You know, the interesting thing about the “old covenant” that God made with the Israelite people after they were delivered from Pharaoh in Egypt and as it was received by Moses from Yahweh—the LORD—on stone tablets,  is that all the onus for fulfillment of the covenant was on God.  While Israel’s obedience was expected, God didn’t make obedience the basis of that covenant…the covenant was founded on God’s gracious actions to save the people from Pharoah, not on the expectation of loyalty from God’s people.  

What happened then, that the Old Covenant failed? It was too easy to ignore…it was a lot of rules, a lot of words written down, meant to be memorized, and even internalized.  But, the people’s focus held too strongly on right practice, on dotting the I’s and crossing the t’s.  Even though the law of Moses was conceived as a measure for how a people would live justly and fairly and equitably with one another, principles got overridden by the emphasis on details that no one could keep straight. The law was a taskmaster.  It was easy to flaught, to ignore, to quibble with, for people to apply for their advantage.  

Don’t hear me wrong—I am not saying the law is of no good or no use.  God’s law is perfect.  But humans are not.  

But God’s message through Jeremiah is that this time will be different.  God will write the law, not on stone tablets, but on the very heart of the people.  

The heart is the seat of all depth, and the heart is understood as the core of a person’s identity.  This New Covenant makes it quite explicit: not only will God be God and do all the ‘God things’ that a sovereign would do to provide for a people’s needs; but the people will be God’s people—God’s claim on our obedience is made plain—and it will be easier this time, because the law—because what is required for faith—is no longer disembodied, it is contained within, it is sealed on the heart. 

 

The principles will be the core…love God, and love neighbour as you love yourself.  That’s all.  Nothing more complex than that.
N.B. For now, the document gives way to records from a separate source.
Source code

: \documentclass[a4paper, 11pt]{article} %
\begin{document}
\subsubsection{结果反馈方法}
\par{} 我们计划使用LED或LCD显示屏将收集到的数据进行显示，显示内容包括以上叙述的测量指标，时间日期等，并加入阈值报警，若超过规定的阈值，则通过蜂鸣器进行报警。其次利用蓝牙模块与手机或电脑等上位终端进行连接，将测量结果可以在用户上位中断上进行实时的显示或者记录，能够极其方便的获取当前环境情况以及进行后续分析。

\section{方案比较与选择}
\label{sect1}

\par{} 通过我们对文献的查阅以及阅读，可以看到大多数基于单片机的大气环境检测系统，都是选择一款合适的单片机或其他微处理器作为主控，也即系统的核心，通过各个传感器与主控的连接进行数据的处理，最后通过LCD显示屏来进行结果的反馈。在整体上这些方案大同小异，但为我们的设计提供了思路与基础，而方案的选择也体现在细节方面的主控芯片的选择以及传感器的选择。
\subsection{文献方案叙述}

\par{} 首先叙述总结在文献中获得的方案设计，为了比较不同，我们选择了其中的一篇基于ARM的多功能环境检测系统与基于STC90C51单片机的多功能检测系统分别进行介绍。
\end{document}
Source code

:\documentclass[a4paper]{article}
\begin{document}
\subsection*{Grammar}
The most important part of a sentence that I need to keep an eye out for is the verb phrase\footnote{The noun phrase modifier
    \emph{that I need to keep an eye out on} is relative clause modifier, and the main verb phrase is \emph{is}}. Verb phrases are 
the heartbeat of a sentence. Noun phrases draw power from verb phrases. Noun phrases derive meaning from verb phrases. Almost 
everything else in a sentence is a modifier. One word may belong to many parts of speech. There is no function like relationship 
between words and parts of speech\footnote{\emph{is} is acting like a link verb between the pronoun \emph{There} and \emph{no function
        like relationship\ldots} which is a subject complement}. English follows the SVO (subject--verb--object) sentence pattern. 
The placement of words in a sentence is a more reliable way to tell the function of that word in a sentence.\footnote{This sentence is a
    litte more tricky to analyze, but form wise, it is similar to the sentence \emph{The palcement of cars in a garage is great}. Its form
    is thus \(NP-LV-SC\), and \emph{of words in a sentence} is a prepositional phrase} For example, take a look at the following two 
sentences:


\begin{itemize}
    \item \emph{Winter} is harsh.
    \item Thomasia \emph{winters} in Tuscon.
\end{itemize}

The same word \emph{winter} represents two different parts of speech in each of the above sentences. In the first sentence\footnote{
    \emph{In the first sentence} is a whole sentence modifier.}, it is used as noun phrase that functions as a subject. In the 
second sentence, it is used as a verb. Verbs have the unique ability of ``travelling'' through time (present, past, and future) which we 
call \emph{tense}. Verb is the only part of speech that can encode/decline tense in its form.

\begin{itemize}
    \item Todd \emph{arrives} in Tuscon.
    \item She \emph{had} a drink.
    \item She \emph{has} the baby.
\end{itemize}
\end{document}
The first commandment covers this…”You shall have no other Gods before me.  

What this means for us is that every totem, every form of idolatry, every distraction that takes our attention away from this core principle of love for God and others must be acknowledged and set aside. The old law has not been replaced or supplanted.  It’s been clarified.  It’s been embodied. And the effect of this will be transformational for us as God’s beloved people.

Friends, the days are surely coming when we will set aside all other distractions that impede our love for God, and from that love will arise a principled, committed, impassioned love for one another and the whole of creation.  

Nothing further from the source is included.